The original Evil Dead was THE low-budget Horror film that mixed black humor and gore. With this new remake they went in a bit of a different direction. The film is directed by first time feature director, Fede Alvarez. One would think he is in over his head but the directing is assured, confident, and gloriously fucked up. He creates intense scenes not shying away from images most other directors wouldn’t dare touch. The reliance on gross out gore occasionally tips a bit too far, but Alvares is often able to make it as fun as it is scary.

Alvarez doesn’t even attempt to touch Raimi’s camp and creativity — he instead entirely focuses on one upping Raimi’s flick with all out obnoxious gore and deliriously awesome amounts of blood. Alvarez uses all practical effects which is refreshing to see in not only the horror genre but just movies in general. The practicality of these effects greatly add to the terrifying imagery of the film. Limbs are cut off multiple times, bloody vomit is spewed, and skulls are cracked.
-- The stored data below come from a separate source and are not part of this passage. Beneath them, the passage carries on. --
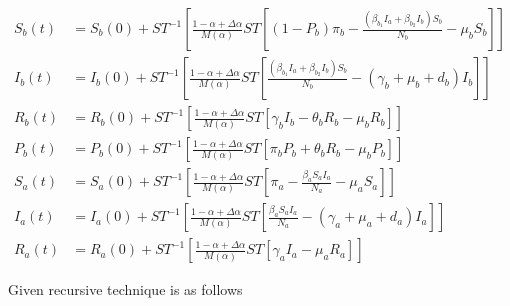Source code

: \documentclass[10pt]{NSP1}
\begin{document}
\begin{equation}
\begin{aligned}
S_{b}(t) &= S_{b}(0) + {ST}^{- 1}\left\lbrack \frac{1 - \alpha + \Delta\alpha}{M(\alpha)}ST\left\lbrack \left( 1 - P_{b} \right)\pi_{b} - \frac{\left( \beta_{b_{1}}I_{a} + \beta_{b_{2}}I_{b} \right)S_{b}}{N_{b}} - \mu_{b}S_{b} \right\rbrack \right\rbrack \\
I_{b}(t) &= I_{b}(0) + {ST}^{- 1}\left\lbrack \frac{1 - \alpha + \Delta\alpha}{M(\alpha)}ST\left\lbrack \frac{\left( \beta_{b_{1}}I_{a} + \beta_{b_{2}}I_{b} \right)S_{b}}{N_{b}} - \left( \gamma_{b} + \mu_{b} + d_{b} \right)I_{b} \right\rbrack \right\rbrack \\
R_{b}(t) &= R_{b}(0) + {ST}^{- 1}\left\lbrack \frac{1 - \alpha + \Delta\alpha}{M(\alpha)}ST\left\lbrack \gamma_{b}I_{b} - \theta_{b}R_{b} - \mu_{b}R_{b} \right\rbrack \right\rbrack \\
P_{b}(t) &= P_{b}(0) + {ST}^{- 1}\left\lbrack \frac{1 - \alpha + \Delta\alpha}{M(\alpha)}ST\left\lbrack \pi_{b}P_{b} + \theta_{b}R_{b} - \mu_{b}P_{b} \right\rbrack \right\rbrack \\
S_{a}(t) &= S_{a}(0) + {ST}^{- 1}\left\lbrack \frac{1 - \alpha + \Delta\alpha}{M(\alpha)}ST\left\lbrack \pi_{a} - \frac{\beta_{a}S_{a}I_{a}}{N_{a}} - \mu_{a}S_{a} \right\rbrack \right\rbrack \\
I_{a}(t) &= I_{a}(0) + {ST}^{- 1}\left\lbrack \frac{1 - \alpha + \Delta\alpha}{M(\alpha)}ST\left\lbrack \frac{\beta_{a}S_{a}I_{a}}{N_{a}} - \left( \gamma_{a} + \mu_{a} + d_{a} \right)I_{a} \right\rbrack \right\rbrack \\
R_{a}(t) &= R_{a}(0) + {ST}^{- 1}\left\lbrack \frac{1 - \alpha + \Delta\alpha}{M(\alpha)}ST\left\lbrack \gamma_{a}I_{a} - \mu_{a}R_{a} \right\rbrack \right\rbrack
\end{aligned}
\end{equation}



Given recursive technique is as follows
\end{document}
The production value and focus on terror over camp gives the film an overwhelming feeling of dread. The movie looks dark and leaves the viewer feeling dirty (good thing), but too often does Alvarez rely on gore to entertain the audience. While the body horror is a strength, we get so damn much of it that the creepy atmosphere becomes drowned out and the characters 1 dimensional decisions seem stupid.

For pure fun terror it’s a damn good film, but it’s conjured up at the cost of characters. The film’s attempt at pop out scares are hit and miss, but always done with gusto. Alvarez may be driving this in one gear but it’s a gear that is bloody as hell and never lets up. There are some truly disgusting and horrifying images throughout and Alvarez creates small sequences that build suspense in a way that modern horror films don’t do anymore.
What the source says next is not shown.